● Exercise inputs:
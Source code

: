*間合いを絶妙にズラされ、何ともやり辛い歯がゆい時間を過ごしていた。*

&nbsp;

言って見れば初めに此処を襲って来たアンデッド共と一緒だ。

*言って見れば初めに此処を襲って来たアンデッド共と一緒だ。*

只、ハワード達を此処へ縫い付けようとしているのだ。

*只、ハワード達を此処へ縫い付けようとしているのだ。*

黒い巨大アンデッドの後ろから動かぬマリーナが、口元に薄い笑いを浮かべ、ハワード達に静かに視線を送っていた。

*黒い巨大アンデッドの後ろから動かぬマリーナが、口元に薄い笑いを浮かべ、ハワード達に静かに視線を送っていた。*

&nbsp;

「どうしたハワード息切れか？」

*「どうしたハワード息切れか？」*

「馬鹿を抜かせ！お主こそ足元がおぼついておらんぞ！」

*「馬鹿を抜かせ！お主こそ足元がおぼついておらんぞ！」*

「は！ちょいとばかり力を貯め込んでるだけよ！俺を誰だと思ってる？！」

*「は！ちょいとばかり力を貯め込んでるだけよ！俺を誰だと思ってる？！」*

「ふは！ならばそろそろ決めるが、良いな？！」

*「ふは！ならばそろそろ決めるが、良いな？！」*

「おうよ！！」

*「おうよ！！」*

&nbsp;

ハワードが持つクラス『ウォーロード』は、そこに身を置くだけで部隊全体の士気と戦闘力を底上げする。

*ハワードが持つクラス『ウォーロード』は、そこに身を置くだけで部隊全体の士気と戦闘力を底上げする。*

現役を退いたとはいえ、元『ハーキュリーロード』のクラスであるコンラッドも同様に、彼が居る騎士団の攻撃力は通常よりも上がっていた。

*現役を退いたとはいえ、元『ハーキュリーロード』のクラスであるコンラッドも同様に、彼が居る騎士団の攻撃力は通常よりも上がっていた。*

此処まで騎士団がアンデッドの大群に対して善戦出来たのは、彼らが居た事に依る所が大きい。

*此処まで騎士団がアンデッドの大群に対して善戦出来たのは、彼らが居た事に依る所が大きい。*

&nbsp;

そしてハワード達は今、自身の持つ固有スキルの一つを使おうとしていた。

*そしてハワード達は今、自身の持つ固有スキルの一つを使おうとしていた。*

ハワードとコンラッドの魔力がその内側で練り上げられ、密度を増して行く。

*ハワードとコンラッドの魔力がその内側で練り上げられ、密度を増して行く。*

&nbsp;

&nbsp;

● Task requirements: Among the lines of the material above, find those with the word "彼が居る騎士団の攻撃力は通常よりも上がっていた". Copy each one.

● Written response:
現役を退いたとはいえ、元『ハーキュリーロード』のクラスであるコンラッドも同様に、彼が居る騎士団の攻撃力は通常よりも上がっていた。
*現役を退いたとはいえ、元『ハーキュリーロード』のクラスであるコンラッドも同様に、彼が居る騎士団の攻撃力は通常よりも上がっていた。*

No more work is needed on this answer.